Among women, TBS categories are defined as normal ≥ 1.357, partially degraded between 1.287 and 1.357 and degraded ≤ 1.287. The cutoff TBS for male was lower than female (1.28 vs. 1.23 for women and men, respectively).

Trabecular bone score is a newly introduced parameter for evaluating bone microarchitecture quality. By adding this parameter to exist predicting fracture models such as FRAX, it may improve the accuracy of these models [20]. In a meta-analysis, McCloskey et al. assessed that a cutoff of 1.23 (the lowest tertile) for TBS was useful for prediction of fractures and TBS had added value to FRAX [21]. In another study on hyperparathyroidism post-menopausal women, the values of ≤ 1.24 and ≥ 1.35 were considered as cutoff values of TBS for degraded microarchitecture and normal bone quality, respectively [11]. It seems like a sound method could be applied for detecting peak TBS and its cutoff for low bone quality. We have followed the method that was utilized for the definition of osteoporosis based on the bone mineral mass [22]. Recently, another study in the Australian population found reference ranges for TBS among men and women. These cut-points were lower than our cut-points for a determination of partially degraded microarchitecture and degraded microarchitecture in men and women [23]. In men, these cutoffs were 1.003 and 1.201 and in women, 1.157 and 1.302, respectively. It seems that ethnicity is an important factor in bone quality [24].

A strong correlation between TBS and LS-BMD was observed, similar to other studies [16, 25]. This relationship is more prominent in females. Moreover, the relationship between TBS and age was stronger among women than in the men. It may be explained by the higher speed of decrease in bone quality with increasing age in women than men [16]. Also, this correlation is higher than the study of L. M. Del Rio et al. [13] which may be due to the sampling of our study, in that the subjects with health conditions such as diabetes that could cause discrepancies between LS-BMD and TBS were excluded [26].

The strengths of this study include the following: a normal range of TBS was estimated in a general population-representative sample in a provincial capital city in the south of Iran.

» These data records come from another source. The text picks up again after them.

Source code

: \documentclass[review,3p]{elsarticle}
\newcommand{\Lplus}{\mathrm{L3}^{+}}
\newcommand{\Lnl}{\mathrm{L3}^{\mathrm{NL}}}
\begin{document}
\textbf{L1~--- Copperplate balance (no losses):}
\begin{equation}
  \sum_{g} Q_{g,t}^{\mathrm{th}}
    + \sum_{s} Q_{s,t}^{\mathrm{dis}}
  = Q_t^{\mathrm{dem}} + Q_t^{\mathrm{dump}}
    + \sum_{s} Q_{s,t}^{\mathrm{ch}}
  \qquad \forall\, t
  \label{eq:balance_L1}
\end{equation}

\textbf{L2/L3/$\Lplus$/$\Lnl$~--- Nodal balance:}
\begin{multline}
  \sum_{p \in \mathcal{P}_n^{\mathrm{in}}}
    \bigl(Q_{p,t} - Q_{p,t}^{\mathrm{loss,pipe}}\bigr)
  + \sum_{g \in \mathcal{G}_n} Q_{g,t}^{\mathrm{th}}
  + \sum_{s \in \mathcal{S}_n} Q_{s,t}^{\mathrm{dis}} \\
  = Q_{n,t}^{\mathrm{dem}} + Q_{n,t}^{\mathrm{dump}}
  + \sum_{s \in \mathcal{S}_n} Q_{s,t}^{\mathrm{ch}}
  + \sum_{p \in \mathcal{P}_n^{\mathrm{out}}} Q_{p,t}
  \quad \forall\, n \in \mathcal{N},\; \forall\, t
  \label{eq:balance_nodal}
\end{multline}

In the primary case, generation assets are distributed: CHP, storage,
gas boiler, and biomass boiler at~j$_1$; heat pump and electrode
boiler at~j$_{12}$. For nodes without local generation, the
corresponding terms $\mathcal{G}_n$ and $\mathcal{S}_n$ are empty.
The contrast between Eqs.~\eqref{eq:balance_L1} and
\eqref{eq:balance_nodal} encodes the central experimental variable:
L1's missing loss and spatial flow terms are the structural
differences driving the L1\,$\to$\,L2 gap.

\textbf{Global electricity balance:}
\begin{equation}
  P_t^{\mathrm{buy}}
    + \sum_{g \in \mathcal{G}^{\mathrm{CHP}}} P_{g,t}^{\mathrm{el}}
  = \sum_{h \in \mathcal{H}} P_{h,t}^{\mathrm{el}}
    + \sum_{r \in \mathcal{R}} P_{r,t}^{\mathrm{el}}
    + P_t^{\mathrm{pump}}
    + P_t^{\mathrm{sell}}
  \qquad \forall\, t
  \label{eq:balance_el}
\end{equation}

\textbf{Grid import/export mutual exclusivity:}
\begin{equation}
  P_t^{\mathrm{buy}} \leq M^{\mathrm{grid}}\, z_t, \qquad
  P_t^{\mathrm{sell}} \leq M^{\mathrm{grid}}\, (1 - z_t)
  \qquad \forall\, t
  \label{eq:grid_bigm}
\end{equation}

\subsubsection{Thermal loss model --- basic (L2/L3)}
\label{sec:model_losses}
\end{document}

According to the best of our knowledge, this is the first study to determine the peak of TBS in South West Asia and North Africa among men and women.

We have some limitations in our study. We determined the cutoff based on a peak mean of TBS using a statistical method. For bone health parameters such as TBS, it is better to determine the cutoff based on clinical outcomes such as fracture of spines that should be determined in a longitudinal study. Another limitation of this study was that we did not have the lumbar spine t-score. In the results of the present study, we could not use osteoporosis in lumbar spine as a criterion to determine the cutoff of TBS.

In conclusion, TBS is a parameter for indicating quality of bone microstructure. It seems that the peak of TBS is observed in the third decade of age in both genders. The cutoff of TBS that has been determined in this study was higher in women than men. It seems that a longitudinal study may be required with a larger sample size in each age group to determine the cutoff of TBS according to clinical outcomes. A definition of a cutoff that will be accepted globally may help to change the complementary role of TBS for predicting fractures to a main facture predictor and may increase the clinical importance of this score.